What to produce.
If a line in the data below holds the word "bundled", copy it.

Record extracts.
******************************

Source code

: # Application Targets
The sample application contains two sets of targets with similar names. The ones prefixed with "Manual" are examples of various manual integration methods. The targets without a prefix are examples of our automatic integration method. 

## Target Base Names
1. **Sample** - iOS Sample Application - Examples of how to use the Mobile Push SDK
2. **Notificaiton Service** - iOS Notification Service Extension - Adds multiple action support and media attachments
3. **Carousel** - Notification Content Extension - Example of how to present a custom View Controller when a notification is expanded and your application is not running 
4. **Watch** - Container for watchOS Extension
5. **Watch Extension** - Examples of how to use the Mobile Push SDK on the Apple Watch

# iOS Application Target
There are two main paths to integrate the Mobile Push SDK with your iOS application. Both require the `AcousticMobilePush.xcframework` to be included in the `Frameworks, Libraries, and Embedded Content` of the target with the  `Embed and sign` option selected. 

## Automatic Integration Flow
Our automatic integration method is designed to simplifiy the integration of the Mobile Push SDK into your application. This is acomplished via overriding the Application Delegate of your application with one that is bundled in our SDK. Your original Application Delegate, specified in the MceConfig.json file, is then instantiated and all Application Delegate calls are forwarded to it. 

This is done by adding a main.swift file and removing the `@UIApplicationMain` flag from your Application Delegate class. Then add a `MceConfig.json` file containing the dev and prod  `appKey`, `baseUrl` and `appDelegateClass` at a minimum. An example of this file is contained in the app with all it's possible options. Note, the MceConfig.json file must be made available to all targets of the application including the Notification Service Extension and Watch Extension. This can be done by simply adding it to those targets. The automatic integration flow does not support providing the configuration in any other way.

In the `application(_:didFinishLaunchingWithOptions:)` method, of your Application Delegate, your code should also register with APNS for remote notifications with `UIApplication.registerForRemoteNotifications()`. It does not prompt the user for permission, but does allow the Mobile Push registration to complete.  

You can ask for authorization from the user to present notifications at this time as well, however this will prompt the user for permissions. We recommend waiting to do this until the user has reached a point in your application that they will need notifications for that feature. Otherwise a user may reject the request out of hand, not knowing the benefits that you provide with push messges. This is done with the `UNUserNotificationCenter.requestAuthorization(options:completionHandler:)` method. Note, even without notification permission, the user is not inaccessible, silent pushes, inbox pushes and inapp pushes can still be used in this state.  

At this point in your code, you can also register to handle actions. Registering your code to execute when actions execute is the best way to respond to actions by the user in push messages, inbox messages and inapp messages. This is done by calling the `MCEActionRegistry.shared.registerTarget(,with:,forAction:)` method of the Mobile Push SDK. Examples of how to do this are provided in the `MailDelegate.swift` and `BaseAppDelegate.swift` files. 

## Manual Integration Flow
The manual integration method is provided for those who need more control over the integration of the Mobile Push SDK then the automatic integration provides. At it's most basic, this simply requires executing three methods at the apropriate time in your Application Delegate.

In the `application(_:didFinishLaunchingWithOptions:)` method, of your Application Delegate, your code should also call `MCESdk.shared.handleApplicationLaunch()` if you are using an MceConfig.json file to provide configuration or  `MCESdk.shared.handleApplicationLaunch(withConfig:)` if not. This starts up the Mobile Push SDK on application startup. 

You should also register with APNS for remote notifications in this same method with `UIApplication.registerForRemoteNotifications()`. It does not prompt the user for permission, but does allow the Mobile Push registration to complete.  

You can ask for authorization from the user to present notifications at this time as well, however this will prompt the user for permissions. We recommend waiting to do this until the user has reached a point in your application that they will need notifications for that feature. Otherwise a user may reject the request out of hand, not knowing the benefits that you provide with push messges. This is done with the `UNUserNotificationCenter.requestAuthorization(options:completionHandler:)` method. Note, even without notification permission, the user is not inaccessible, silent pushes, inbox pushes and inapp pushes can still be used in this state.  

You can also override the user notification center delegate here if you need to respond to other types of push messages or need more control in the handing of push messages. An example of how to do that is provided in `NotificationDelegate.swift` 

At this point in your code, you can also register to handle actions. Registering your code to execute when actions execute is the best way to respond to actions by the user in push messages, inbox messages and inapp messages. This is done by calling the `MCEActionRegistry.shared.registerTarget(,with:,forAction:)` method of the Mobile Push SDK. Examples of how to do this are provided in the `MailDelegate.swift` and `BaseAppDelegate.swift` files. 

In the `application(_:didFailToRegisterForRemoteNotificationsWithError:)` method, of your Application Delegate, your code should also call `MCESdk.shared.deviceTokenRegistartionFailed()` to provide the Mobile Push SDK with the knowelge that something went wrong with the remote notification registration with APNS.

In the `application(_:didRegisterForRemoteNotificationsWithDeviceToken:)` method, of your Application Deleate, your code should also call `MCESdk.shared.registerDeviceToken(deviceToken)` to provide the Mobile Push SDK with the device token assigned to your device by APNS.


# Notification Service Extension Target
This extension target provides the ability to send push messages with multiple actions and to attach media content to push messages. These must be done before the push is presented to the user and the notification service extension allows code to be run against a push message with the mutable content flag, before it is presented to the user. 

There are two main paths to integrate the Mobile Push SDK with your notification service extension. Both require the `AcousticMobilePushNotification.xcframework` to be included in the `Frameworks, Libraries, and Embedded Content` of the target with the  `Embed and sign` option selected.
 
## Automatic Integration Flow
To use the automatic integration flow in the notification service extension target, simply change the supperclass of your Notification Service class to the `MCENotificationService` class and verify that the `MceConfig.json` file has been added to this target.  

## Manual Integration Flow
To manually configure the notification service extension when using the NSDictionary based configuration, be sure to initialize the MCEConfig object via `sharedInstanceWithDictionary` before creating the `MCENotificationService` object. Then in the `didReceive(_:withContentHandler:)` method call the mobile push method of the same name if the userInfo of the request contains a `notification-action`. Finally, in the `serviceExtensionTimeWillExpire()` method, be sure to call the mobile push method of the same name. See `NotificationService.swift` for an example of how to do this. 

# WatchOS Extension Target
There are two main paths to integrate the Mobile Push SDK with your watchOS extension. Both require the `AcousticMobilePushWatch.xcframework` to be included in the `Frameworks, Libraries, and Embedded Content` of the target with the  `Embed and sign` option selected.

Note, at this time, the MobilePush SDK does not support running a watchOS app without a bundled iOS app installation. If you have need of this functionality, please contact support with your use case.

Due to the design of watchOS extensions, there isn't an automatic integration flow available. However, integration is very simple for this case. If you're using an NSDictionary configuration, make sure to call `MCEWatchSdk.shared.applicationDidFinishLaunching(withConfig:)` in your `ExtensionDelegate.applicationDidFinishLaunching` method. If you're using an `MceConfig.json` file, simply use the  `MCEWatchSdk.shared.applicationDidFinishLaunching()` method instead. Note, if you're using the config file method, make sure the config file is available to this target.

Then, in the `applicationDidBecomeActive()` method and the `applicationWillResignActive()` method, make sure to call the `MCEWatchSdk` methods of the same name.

******************************

Result for this task.
Our automatic integration method is designed to simplifiy the integration of the Mobile Push SDK into your application. This is acomplished via overriding the Application Delegate of your application with one that is bundled in our SDK. Your original Application Delegate, specified in the MceConfig.json file, is then instantiated and all Application Delegate calls are forwarded to it. 
Note, at this time, the MobilePush SDK does not support running a watchOS app without a bundled iOS app installation. If you have need of this functionality, please contact support with your use case.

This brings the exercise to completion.